◆ Activity ◆
Every entry should be given again exactly, with nothing dropped.

(Recorded information Opens)

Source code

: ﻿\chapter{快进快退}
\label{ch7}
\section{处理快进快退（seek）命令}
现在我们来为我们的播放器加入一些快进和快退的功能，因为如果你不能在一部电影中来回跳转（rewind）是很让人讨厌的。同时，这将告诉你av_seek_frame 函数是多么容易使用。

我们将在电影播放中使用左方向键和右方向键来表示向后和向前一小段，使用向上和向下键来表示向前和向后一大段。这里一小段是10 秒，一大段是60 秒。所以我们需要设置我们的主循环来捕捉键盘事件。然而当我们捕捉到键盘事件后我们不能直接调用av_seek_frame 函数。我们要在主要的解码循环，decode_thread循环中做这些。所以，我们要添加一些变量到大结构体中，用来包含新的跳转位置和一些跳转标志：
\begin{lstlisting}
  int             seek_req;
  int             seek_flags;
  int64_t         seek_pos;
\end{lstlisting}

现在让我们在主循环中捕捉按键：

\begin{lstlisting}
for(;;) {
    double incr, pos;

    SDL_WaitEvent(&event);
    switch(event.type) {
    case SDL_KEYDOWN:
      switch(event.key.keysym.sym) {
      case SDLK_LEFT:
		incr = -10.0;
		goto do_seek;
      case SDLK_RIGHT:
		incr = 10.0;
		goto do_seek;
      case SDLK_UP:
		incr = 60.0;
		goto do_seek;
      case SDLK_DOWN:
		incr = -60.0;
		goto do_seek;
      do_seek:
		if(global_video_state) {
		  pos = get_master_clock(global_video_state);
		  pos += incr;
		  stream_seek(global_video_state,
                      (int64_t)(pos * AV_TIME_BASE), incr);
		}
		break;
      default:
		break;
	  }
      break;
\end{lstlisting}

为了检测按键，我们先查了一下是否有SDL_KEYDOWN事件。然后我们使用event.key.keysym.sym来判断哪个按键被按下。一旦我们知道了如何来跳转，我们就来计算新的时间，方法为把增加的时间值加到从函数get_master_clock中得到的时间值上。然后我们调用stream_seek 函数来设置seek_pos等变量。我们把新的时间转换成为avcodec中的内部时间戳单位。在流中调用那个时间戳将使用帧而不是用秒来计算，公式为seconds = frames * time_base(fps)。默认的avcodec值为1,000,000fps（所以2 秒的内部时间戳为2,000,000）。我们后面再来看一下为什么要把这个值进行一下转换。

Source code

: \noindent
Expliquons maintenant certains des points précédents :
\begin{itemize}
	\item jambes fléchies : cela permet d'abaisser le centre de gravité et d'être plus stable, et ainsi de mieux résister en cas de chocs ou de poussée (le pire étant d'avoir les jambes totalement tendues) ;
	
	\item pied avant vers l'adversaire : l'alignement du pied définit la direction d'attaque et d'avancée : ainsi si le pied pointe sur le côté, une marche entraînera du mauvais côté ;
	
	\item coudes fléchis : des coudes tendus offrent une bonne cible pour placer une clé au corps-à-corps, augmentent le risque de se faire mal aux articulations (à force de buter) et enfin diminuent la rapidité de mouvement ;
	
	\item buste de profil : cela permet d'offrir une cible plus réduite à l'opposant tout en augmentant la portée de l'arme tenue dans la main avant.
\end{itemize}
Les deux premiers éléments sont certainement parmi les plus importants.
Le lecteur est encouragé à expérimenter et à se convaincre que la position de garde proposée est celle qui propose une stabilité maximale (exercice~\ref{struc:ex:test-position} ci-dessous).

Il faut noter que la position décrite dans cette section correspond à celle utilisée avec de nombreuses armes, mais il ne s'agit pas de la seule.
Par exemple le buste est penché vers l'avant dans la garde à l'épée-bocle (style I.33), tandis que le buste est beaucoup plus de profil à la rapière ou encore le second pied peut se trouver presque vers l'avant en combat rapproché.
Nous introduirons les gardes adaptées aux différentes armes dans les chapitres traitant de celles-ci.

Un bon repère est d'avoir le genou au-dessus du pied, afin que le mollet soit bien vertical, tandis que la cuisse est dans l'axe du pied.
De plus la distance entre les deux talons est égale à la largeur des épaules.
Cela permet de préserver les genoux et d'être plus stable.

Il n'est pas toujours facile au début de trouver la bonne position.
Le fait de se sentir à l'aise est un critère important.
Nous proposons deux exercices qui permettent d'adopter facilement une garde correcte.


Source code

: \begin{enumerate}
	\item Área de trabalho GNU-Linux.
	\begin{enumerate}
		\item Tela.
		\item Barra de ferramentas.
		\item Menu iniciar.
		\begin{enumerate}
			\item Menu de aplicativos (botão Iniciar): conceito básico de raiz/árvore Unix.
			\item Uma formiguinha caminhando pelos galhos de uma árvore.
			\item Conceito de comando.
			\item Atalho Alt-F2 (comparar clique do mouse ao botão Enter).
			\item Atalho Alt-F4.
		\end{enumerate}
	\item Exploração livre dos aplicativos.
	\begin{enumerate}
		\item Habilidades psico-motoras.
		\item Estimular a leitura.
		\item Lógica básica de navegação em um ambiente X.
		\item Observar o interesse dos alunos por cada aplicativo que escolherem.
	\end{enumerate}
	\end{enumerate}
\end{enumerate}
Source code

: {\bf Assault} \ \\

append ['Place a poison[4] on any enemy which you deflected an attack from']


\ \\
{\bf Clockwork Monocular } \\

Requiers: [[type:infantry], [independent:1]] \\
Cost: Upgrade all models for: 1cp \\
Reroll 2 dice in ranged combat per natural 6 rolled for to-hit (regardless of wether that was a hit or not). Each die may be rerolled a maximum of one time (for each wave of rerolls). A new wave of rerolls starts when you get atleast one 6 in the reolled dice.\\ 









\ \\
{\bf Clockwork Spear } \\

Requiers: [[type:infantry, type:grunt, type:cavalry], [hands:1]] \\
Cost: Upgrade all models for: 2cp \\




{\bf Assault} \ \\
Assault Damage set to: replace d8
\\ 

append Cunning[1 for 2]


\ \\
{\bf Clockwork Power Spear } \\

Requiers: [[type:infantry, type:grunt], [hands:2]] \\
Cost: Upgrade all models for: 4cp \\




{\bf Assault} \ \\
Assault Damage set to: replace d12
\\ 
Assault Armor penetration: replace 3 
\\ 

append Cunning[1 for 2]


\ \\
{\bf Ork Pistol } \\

(Recorded information Closes)

◆ Solution to the problem ◆
Source code

: ﻿\chapter{快进快退}
\label{ch7}
\section{处理快进快退（seek）命令}
现在我们来为我们的播放器加入一些快进和快退的功能，因为如果你不能在一部电影中来回跳转（rewind）是很让人讨厌的。同时，这将告诉你av_seek_frame 函数是多么容易使用。

我们将在电影播放中使用左方向键和右方向键来表示向后和向前一小段，使用向上和向下键来表示向前和向后一大段。这里一小段是10 秒，一大段是60 秒。所以我们需要设置我们的主循环来捕捉键盘事件。然而当我们捕捉到键盘事件后我们不能直接调用av_seek_frame 函数。我们要在主要的解码循环，decode_thread循环中做这些。所以，我们要添加一些变量到大结构体中，用来包含新的跳转位置和一些跳转标志：
\begin{lstlisting}
  int             seek_req;
  int             seek_flags;
  int64_t         seek_pos;
\end{lstlisting}

现在让我们在主循环中捕捉按键：

\begin{lstlisting}
for(;;) {
    double incr, pos;

    SDL_WaitEvent(&event);
    switch(event.type) {
    case SDL_KEYDOWN:
      switch(event.key.keysym.sym) {
      case SDLK_LEFT:
		incr = -10.0;
		goto do_seek;
      case SDLK_RIGHT:
		incr = 10.0;
		goto do_seek;
      case SDLK_UP:
		incr = 60.0;
		goto do_seek;
      case SDLK_DOWN:
		incr = -60.0;
		goto do_seek;
      do_seek:
		if(global_video_state) {
		  pos = get_master_clock(global_video_state);
		  pos += incr;
		  stream_seek(global_video_state,
                      (int64_t)(pos * AV_TIME_BASE), incr);
		}
		break;
      default:
		break;
	  }
      break;
\end{lstlisting}

为了检测按键，我们先查了一下是否有SDL_KEYDOWN事件。然后我们使用event.key.keysym.sym来判断哪个按键被按下。一旦我们知道了如何来跳转，我们就来计算新的时间，方法为把增加的时间值加到从函数get_master_clock中得到的时间值上。然后我们调用stream_seek 函数来设置seek_pos等变量。我们把新的时间转换成为avcodec中的内部时间戳单位。在流中调用那个时间戳将使用帧而不是用秒来计算，公式为seconds = frames * time_base(fps)。默认的avcodec值为1,000,000fps（所以2 秒的内部时间戳为2,000,000）。我们后面再来看一下为什么要把这个值进行一下转换。

Source code

: \noindent
Expliquons maintenant certains des points précédents :
\begin{itemize}
	\item jambes fléchies : cela permet d'abaisser le centre de gravité et d'être plus stable, et ainsi de mieux résister en cas de chocs ou de poussée (le pire étant d'avoir les jambes totalement tendues) ;
	
	\item pied avant vers l'adversaire : l'alignement du pied définit la direction d'attaque et d'avancée : ainsi si le pied pointe sur le côté, une marche entraînera du mauvais côté ;
	
	\item coudes fléchis : des coudes tendus offrent une bonne cible pour placer une clé au corps-à-corps, augmentent le risque de se faire mal aux articulations (à force de buter) et enfin diminuent la rapidité de mouvement ;
	
	\item buste de profil : cela permet d'offrir une cible plus réduite à l'opposant tout en augmentant la portée de l'arme tenue dans la main avant.
\end{itemize}
Les deux premiers éléments sont certainement parmi les plus importants.
Le lecteur est encouragé à expérimenter et à se convaincre que la position de garde proposée est celle qui propose une stabilité maximale (exercice~\ref{struc:ex:test-position} ci-dessous).

Il faut noter que la position décrite dans cette section correspond à celle utilisée avec de nombreuses armes, mais il ne s'agit pas de la seule.
Par exemple le buste est penché vers l'avant dans la garde à l'épée-bocle (style I.33), tandis que le buste est beaucoup plus de profil à la rapière ou encore le second pied peut se trouver presque vers l'avant en combat rapproché.
Nous introduirons les gardes adaptées aux différentes armes dans les chapitres traitant de celles-ci.

Un bon repère est d'avoir le genou au-dessus du pied, afin que le mollet soit bien vertical, tandis que la cuisse est dans l'axe du pied.
De plus la distance entre les deux talons est égale à la largeur des épaules.
Cela permet de préserver les genoux et d'être plus stable.

Il n'est pas toujours facile au début de trouver la bonne position.
Le fait de se sentir à l'aise est un critère important.
Nous proposons deux exercices qui permettent d'adopter facilement une garde correcte.


Source code

: \begin{enumerate}
	\item Área de trabalho GNU-Linux.
	\begin{enumerate}
		\item Tela.
		\item Barra de ferramentas.
		\item Menu iniciar.
		\begin{enumerate}
			\item Menu de aplicativos (botão Iniciar): conceito básico de raiz/árvore Unix.
			\item Uma formiguinha caminhando pelos galhos de uma árvore.
			\item Conceito de comando.
			\item Atalho Alt-F2 (comparar clique do mouse ao botão Enter).
			\item Atalho Alt-F4.
		\end{enumerate}
	\item Exploração livre dos aplicativos.
	\begin{enumerate}
		\item Habilidades psico-motoras.
		\item Estimular a leitura.
		\item Lógica básica de navegação em um ambiente X.
		\item Observar o interesse dos alunos por cada aplicativo que escolherem.
	\end{enumerate}
	\end{enumerate}
\end{enumerate}
Source code

: {\bf Assault} \ \\

append ['Place a poison[4] on any enemy which you deflected an attack from']


\ \\
{\bf Clockwork Monocular } \\

Requiers: [[type:infantry], [independent:1]] \\
Cost: Upgrade all models for: 1cp \\
Reroll 2 dice in ranged combat per natural 6 rolled for to-hit (regardless of wether that was a hit or not). Each die may be rerolled a maximum of one time (for each wave of rerolls). A new wave of rerolls starts when you get atleast one 6 in the reolled dice.\\ 









\ \\
{\bf Clockwork Spear } \\

Requiers: [[type:infantry, type:grunt, type:cavalry], [hands:1]] \\
Cost: Upgrade all models for: 2cp \\




{\bf Assault} \ \\
Assault Damage set to: replace d8
\\ 

append Cunning[1 for 2]


\ \\
{\bf Clockwork Power Spear } \\

Requiers: [[type:infantry, type:grunt], [hands:2]] \\
Cost: Upgrade all models for: 4cp \\




{\bf Assault} \ \\
Assault Damage set to: replace d12
\\ 
Assault Armor penetration: replace 3 
\\ 

append Cunning[1 for 2]


\ \\
{\bf Ork Pistol } \\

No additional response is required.